Typically, inlet grates are manufactured to rest over the inlet of the drainage structure such that the stormwater runoff must first contact or pass through the grate before entering the cavity of the drainage structure. Accordingly, debris blockaded by the inlet grate will often either remain on the grate or be propelled off of the grate due to the force of the inflowing stormwater runoff. Both outcomes are problematic. If the debris remains on the grate, the debris may clog the openings of the grate, thereby impeding the flow and ultimately reducing the volume of stormwater runoff that may enter the drainage structure. If debris is propelled off of the grate, the debris effectively litters the environment surrounding the drainage structure. Moreover, because conventional inlet grates are generally manufactured as a unitary piece of cast iron they are often extremely heavy and cannot be disassembled. Accordingly, to access the bottom of the drainage structure and/or the piping or channel system attached thereto, an individual or machine must initially lift the heavy grate from the inlet to gain access and subsequently place the grate back on the inlet to reseal the drainage structure. Thus, due to the weight of the inlet grate, a great deal of strenuous force must be exerted to remove and subsequently replace the inlet grate which can potentially injure the individual or damage the machine carrying out such actions.

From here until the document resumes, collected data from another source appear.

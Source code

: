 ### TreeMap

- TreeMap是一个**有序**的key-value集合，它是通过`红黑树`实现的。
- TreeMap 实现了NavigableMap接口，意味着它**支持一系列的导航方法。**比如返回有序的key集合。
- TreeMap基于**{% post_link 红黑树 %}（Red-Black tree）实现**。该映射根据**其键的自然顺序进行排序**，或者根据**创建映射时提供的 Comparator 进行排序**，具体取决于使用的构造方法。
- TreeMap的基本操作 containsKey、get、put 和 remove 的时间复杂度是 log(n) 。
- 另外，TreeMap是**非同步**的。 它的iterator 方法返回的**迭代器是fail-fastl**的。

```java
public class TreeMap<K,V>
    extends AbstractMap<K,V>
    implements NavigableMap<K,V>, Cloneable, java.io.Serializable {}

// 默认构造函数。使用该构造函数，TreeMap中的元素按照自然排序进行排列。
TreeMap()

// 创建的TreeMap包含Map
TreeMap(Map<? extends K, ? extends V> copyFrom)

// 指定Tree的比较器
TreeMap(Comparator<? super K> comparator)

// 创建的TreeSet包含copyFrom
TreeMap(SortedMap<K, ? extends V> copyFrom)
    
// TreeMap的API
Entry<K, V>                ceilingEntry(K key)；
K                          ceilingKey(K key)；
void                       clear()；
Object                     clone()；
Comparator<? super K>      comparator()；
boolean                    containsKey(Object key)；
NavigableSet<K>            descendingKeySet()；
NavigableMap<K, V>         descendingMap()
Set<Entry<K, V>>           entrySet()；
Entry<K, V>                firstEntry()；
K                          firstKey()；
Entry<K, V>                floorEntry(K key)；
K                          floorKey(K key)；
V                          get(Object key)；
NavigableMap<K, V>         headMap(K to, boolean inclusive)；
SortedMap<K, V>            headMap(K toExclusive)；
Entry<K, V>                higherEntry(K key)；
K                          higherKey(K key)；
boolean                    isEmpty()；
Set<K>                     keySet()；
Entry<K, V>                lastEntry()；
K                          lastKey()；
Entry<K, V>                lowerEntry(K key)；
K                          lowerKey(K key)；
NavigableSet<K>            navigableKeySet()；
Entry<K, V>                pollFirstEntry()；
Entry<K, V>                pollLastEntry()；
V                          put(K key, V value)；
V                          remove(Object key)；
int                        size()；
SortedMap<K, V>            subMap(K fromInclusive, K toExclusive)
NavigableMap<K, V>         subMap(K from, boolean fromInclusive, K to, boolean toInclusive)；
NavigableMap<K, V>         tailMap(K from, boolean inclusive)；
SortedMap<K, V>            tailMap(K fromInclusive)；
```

Accordingly, a need exists in the art for a filtration apparatus and method for use with drainage structures that captures debris from stormwater runoff without impeding or reducing the volume of stormwater runoff that may enter the drainage structure. Moreover, there is a need in the art for a filtration apparatus for use with drainage structures that can be easily manipulated to provide simple access to the bottom of the drainage structure.